● **WORK REQUEST**: Apart from the pictures, output all of the records exactly.

(Items from a dataset)
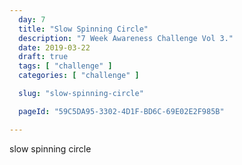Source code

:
 ```yaml
---
  day: 7
  title: "Slow Spinning Circle"
  description: "7 Week Awareness Challenge Vol 3."
  date: 2019-03-22
  draft: true
  tags: [ "challenge" ]
  categories: [ "challenge" ]

  slug: "slow-spinning-circle"

  pageId: "59C5DA95-3302-4D1F-BD6C-69E02E2F985B"

---
```


slow spinning circle

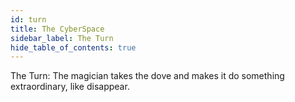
 ```yaml
---
id: turn
title: The CyberSpace
sidebar_label: The Turn
hide_table_of_contents: true
---
```


The Turn: The magician takes the dove and makes it do something extraordinary, like disappear. 


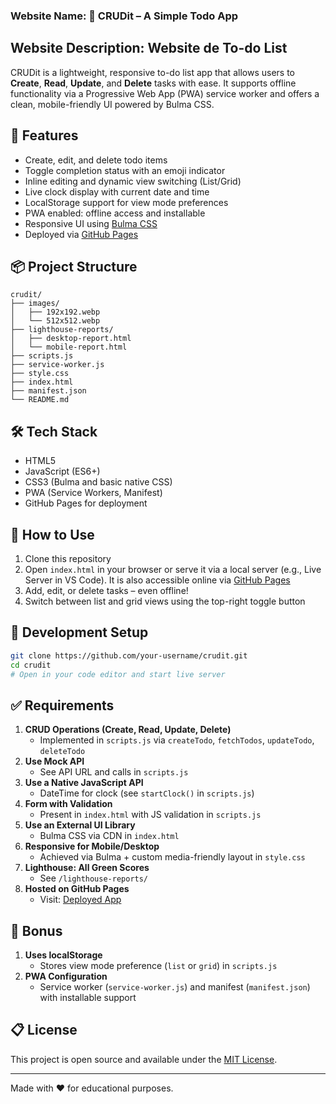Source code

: 
### Website Name: 📝 CRUDit – A Simple Todo App

## Website Description: Website de To-do List
CRUDit is a lightweight, responsive to-do list app that allows users to **Create**, **Read**, **Update**, and **Delete** tasks with ease. It supports offline functionality via a Progressive Web App (PWA) service worker and offers a clean, mobile-friendly UI powered by Bulma CSS.

## 🚀 Features

- Create, edit, and delete todo items
- Toggle completion status with an emoji indicator
- Inline editing and dynamic view switching (List/Grid)
- Live clock display with current date and time
- LocalStorage support for view mode preferences
- PWA enabled: offline access and installable
- Responsive UI using [Bulma CSS](https://bulma.io/)
- Deployed via [GitHub Pages](https://cstriker421.github.io/frontend1_project_crudit/)

## 📦 Project Structure

```
crudit/
├── images/
│   ├── 192x192.webp
│   └── 512x512.webp
├── lighthouse-reports/
│   ├── desktop-report.html
│   └── mobile-report.html
├── scripts.js
├── service-worker.js
├── style.css
├── index.html
├── manifest.json
└── README.md
```

## 🛠️ Tech Stack

- HTML5
- JavaScript (ES6+)
- CSS3 (Bulma and basic native CSS)
- PWA (Service Workers, Manifest)
- GitHub Pages for deployment

## 📲 How to Use

1. Clone this repository
2. Open `index.html` in your browser or serve it via a local server (e.g., Live Server in VS Code). It is also accessible online via [GitHub Pages](https://cstriker421.github.io/frontend1_project_crudit/)
3. Add, edit, or delete tasks – even offline!
4. Switch between list and grid views using the top-right toggle button

## 🔧 Development Setup

```bash
git clone https://github.com/your-username/crudit.git
cd crudit
# Open in your code editor and start live server
```

## ✅ Requirements

1. **CRUD Operations (Create, Read, Update, Delete)**  
   - Implemented in `scripts.js` via `createTodo`, `fetchTodos`, `updateTodo`, `deleteTodo`
2. **Use Mock API**  
   - See API URL and calls in `scripts.js`
3. **Use a Native JavaScript API**  
   - DateTime for clock (see `startClock()` in `scripts.js`)
4. **Form with Validation**  
   - Present in `index.html` with JS validation in `scripts.js`
5. **Use an External UI Library**  
   - Bulma CSS via CDN in `index.html`
6. **Responsive for Mobile/Desktop**  
   - Achieved via Bulma + custom media-friendly layout in `style.css`
7. **Lighthouse: All Green Scores**  
   - See `/lighthouse-reports/`
8. **Hosted on GitHub Pages**  
   - Visit: [Deployed App](https://cstriker421.github.io/frontend1_project_crudit/)

## 🌟 Bonus

1. **Uses localStorage**  
   - Stores view mode preference (`list` or `grid`) in `scripts.js`
2. **PWA Configuration**  
   - Service worker (`service-worker.js`) and manifest (`manifest.json`) with installable support

## 📋 License

This project is open source and available under the [MIT License](LICENSE).

---

Made with ❤️ for educational purposes.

● **RESULT FOR THIS TASK**:
Source code

:
 ```yaml
---
  day: 7
  title: "Slow Spinning Circle"
  description: "7 Week Awareness Challenge Vol 3."
  date: 2019-03-22
  draft: true
  tags: [ "challenge" ]
  categories: [ "challenge" ]

  slug: "slow-spinning-circle"

  pageId: "59C5DA95-3302-4D1F-BD6C-69E02E2F985B"

---
```


slow spinning circle

 ```yaml
---
id: turn
title: The CyberSpace
sidebar_label: The Turn
hide_table_of_contents: true
---
```


The Turn: The magician takes the dove and makes it do something extraordinary, like disappear. 


Source code

: 
### Website Name: 📝 CRUDit – A Simple Todo App

## Website Description: Website de To-do List
CRUDit is a lightweight, responsive to-do list app that allows users to **Create**, **Read**, **Update**, and **Delete** tasks with ease. It supports offline functionality via a Progressive Web App (PWA) service worker and offers a clean, mobile-friendly UI powered by Bulma CSS.

## 🚀 Features

- Create, edit, and delete todo items
- Toggle completion status with an emoji indicator
- Inline editing and dynamic view switching (List/Grid)
- Live clock display with current date and time
- LocalStorage support for view mode preferences
- PWA enabled: offline access and installable
- Responsive UI using [Bulma CSS](https://bulma.io/)
- Deployed via [GitHub Pages](https://cstriker421.github.io/frontend1_project_crudit/)

## 📦 Project Structure

```
crudit/
├── images/
│   ├── 192x192.webp
│   └── 512x512.webp
├── lighthouse-reports/
│   ├── desktop-report.html
│   └── mobile-report.html
├── scripts.js
├── service-worker.js
├── style.css
├── index.html
├── manifest.json
└── README.md
```

## 🛠️ Tech Stack

- HTML5
- JavaScript (ES6+)
- CSS3 (Bulma and basic native CSS)
- PWA (Service Workers, Manifest)
- GitHub Pages for deployment

## 📲 How to Use

1. Clone this repository
2. Open `index.html` in your browser or serve it via a local server (e.g., Live Server in VS Code). It is also accessible online via [GitHub Pages](https://cstriker421.github.io/frontend1_project_crudit/)
3. Add, edit, or delete tasks – even offline!
4. Switch between list and grid views using the top-right toggle button

## 🔧 Development Setup

```bash
git clone https://github.com/your-username/crudit.git
cd crudit
# Open in your code editor and start live server
```

## ✅ Requirements

1. **CRUD Operations (Create, Read, Update, Delete)**  
   - Implemented in `scripts.js` via `createTodo`, `fetchTodos`, `updateTodo`, `deleteTodo`
2. **Use Mock API**  
   - See API URL and calls in `scripts.js`
3. **Use a Native JavaScript API**  
   - DateTime for clock (see `startClock()` in `scripts.js`)
4. **Form with Validation**  
   - Present in `index.html` with JS validation in `scripts.js`
5. **Use an External UI Library**  
   - Bulma CSS via CDN in `index.html`
6. **Responsive for Mobile/Desktop**  
   - Achieved via Bulma + custom media-friendly layout in `style.css`
7. **Lighthouse: All Green Scores**  
   - See `/lighthouse-reports/`
8. **Hosted on GitHub Pages**  
   - Visit: [Deployed App](https://cstriker421.github.io/frontend1_project_crudit/)

## 🌟 Bonus

1. **Uses localStorage**  
   - Stores view mode preference (`list` or `grid`) in `scripts.js`
2. **PWA Configuration**  
   - Service worker (`service-worker.js`) and manifest (`manifest.json`) with installable support

## 📋 License

This project is open source and available under the [MIT License](LICENSE).

---

Made with ❤️ for educational purposes.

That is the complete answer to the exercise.